Mitch- Your Birth Story

When I was pregnant, I was obsessed with reading other’s birth stories. Now, I feel like it is only fair that I write one of my own.
 

To Mitch- 

It is ironic that you were born the week of the April General Conference. A year earlier- your father and I had received the inspiration that we needed to start trying to have a child much earlier than we had originally planned. We followed Heavenly Father’s counsel and had faith that it would work out. Now we have you!

Your due date was March 24, 2016. I thought you would come early, but you apparently had other ideas. You decided to come late.  Every morning that week, I would wake up and check to see if my water had broke. Every morning, I was disappointed. I went into work on the 25th and it was one of the most miserable days because I didn’t expect to be there. You silly goose! You kept us guessing from the very beginning.


Your dad and I went into my doctor’s appointment on the 25th. I still had not made any progress from the week before and was still only 1.5cm. We set a day for you to be induced. This made me so sad. I wanted you to come naturally. I wanted to experience what birth really felt like. I wanted to wake up your dad in the middle of the night and let him know that it was time to go to the hospital. Every morning after that doctor’s appointment, I would wake up your father crying because I was still pregnant.


On Sunday, we tried everything we could to get you to come. One of the things that people suggested was walking on a curb (one foot on, one foot off).  We walked all the way down the street doing this. Then, we walked up the hill right next to our house. Then, we went on a bumpy ride to visit your Uncle Gregory.


While visiting your uncle and aunt, I started not feeling the best. We came home and got ready for bed. I started having back pains. It was weird because they would come and go. I started timing them around 9pm. They started about 5 minutes apart, but were only lasting for about 20-30 seconds. They finally followed the 5-1-1 rule. (Contractions being 5 minutes apart, lasting 1 minute for 1 hour). We decided to go to the hospital. This was about midnight. We went in and our nurse (Brigette) gave us the wonderful news that I was still only 1.5 cm dilated. She told us that we would check again in an hour to see if I had made any progress. An hour passed…and guess what! I was still only 1.5 cm. The machine that was hooked onto my belly was telling us that I was having contractions (so I knew I wasn’t completely crazy), but they weren’t making any progress in getting you here. We were sent home sometime around 3 a.m.


As we left, Bridgette told us that she thought we would be back soon. She also said she tried to strip my membranes to help things progress. Then we went home very disappointed.

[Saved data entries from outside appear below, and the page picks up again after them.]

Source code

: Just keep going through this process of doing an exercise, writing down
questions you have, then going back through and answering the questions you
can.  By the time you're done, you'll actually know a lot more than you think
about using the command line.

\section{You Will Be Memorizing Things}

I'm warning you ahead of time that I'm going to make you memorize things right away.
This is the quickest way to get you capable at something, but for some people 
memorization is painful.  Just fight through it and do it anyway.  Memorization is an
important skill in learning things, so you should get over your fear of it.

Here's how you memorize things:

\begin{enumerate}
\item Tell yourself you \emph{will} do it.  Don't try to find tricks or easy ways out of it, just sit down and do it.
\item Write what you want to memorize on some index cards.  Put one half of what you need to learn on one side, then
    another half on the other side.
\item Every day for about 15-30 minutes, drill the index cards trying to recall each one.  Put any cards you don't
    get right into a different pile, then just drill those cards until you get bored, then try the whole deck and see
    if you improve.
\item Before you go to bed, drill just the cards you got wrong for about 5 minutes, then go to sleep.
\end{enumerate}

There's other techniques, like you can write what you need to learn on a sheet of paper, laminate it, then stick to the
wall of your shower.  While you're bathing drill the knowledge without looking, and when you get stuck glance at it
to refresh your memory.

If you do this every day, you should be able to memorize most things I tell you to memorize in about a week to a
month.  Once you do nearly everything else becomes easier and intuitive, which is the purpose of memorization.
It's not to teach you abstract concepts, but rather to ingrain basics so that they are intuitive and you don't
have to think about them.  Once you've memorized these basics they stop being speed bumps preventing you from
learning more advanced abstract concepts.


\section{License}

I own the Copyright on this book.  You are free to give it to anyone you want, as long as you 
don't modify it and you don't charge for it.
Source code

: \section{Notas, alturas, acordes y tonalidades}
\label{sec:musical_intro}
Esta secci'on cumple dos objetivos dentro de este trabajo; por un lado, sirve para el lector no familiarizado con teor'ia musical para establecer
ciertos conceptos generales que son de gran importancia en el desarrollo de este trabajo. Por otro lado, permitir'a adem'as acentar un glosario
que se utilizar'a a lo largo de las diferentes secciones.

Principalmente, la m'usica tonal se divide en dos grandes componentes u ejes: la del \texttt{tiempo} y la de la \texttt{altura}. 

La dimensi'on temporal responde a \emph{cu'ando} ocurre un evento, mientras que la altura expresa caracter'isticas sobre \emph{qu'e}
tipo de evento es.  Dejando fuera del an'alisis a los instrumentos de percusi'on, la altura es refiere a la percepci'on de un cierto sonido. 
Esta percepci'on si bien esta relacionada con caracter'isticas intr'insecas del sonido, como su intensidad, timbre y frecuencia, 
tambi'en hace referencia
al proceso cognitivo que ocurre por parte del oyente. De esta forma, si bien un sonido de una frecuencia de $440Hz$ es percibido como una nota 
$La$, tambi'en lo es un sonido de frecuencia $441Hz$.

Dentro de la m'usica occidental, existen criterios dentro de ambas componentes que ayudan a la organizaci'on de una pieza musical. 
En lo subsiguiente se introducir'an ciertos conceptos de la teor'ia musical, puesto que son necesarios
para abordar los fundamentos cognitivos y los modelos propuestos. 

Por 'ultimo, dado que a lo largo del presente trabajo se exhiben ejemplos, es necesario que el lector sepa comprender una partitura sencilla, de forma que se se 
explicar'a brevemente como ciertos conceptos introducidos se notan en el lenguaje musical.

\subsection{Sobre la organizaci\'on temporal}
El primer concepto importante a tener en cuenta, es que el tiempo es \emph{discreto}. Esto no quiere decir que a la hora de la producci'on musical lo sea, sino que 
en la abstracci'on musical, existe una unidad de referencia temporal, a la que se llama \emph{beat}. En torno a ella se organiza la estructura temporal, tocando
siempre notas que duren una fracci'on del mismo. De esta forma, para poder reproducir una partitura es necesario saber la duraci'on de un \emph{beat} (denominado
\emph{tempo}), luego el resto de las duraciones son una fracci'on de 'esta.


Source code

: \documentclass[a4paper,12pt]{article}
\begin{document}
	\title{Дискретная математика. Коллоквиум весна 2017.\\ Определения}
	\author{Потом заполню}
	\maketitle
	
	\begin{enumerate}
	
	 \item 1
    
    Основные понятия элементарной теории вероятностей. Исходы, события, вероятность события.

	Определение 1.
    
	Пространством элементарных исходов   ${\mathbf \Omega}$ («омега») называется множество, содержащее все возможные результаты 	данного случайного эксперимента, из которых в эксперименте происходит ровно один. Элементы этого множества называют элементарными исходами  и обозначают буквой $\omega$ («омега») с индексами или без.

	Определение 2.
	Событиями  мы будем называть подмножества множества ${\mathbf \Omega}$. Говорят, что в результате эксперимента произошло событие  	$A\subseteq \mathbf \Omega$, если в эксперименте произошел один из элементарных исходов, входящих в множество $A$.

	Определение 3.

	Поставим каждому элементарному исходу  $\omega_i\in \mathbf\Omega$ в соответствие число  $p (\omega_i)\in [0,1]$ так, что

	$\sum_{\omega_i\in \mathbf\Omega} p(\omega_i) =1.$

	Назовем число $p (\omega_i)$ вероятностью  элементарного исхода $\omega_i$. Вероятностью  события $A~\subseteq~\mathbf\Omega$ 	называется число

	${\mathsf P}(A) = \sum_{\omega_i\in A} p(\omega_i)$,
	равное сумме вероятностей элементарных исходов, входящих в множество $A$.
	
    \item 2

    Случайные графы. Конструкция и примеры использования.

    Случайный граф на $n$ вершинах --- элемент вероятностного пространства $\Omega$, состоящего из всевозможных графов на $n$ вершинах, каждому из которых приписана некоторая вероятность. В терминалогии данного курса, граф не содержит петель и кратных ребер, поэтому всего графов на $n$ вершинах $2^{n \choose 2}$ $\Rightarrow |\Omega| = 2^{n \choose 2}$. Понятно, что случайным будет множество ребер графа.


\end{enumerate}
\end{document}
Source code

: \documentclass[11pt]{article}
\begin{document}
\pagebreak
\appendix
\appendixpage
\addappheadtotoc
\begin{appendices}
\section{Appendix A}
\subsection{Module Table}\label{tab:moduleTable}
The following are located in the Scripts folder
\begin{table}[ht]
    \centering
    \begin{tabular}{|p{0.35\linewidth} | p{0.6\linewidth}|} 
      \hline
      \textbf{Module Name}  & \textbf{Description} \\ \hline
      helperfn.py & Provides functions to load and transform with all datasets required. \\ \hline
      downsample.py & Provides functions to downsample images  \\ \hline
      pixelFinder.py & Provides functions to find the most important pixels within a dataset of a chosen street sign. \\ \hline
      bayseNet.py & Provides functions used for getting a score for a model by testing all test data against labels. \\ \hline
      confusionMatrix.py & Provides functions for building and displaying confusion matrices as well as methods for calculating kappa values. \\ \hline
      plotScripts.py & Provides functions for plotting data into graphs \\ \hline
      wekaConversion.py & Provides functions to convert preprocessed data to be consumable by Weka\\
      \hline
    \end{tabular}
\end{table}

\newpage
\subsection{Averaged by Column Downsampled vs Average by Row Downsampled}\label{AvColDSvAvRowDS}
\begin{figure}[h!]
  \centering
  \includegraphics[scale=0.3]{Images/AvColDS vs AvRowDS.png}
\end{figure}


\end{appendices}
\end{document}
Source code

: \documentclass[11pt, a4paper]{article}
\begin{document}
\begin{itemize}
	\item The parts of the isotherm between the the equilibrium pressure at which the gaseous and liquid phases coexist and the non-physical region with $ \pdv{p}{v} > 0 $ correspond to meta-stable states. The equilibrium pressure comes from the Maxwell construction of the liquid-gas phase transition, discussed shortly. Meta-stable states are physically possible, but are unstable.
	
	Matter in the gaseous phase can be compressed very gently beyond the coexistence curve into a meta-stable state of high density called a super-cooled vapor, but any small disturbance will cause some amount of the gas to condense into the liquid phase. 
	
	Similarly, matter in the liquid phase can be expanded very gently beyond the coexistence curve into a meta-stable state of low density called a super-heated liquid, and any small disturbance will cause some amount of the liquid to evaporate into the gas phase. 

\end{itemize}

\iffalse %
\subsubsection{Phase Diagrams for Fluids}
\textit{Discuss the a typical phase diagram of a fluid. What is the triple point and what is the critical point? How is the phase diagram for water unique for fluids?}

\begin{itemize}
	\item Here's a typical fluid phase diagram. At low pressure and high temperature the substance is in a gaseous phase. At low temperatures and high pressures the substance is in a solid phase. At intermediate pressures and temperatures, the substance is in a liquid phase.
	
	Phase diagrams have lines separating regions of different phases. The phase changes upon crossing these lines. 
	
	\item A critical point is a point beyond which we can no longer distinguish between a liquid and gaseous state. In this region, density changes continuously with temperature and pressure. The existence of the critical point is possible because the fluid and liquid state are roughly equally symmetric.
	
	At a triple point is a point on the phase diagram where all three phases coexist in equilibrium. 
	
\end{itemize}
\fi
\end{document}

You can tell when Mom and Dad swaddled
you because it looked like this
for the first week :)

I was worried about your dad actually getting sleep because I thought he would go to school the next morning at 8. I told him to sleep in the bedroom and I would sleep on the couch. Sleep for me wasn’t actually sleeping. It was watching Gilmore Girls, taking laps around our house, laying in the fetal position, crying, and calling/texting your Granny.


Around 6, the pain was getting worse and worse. I went in to the bedroom to talk to your dad. He just held me through a couple contractions. One got so bad that I did not want to be laying down I wanted to stand up. As soon as I stood up- GUSH. I told your dad that I my water broke. I went into the bathroom and sure enough, it appeared that my water broke. While in the bathroom, I started throwing up too. I thought it might just be nerves that this thing was actually happening.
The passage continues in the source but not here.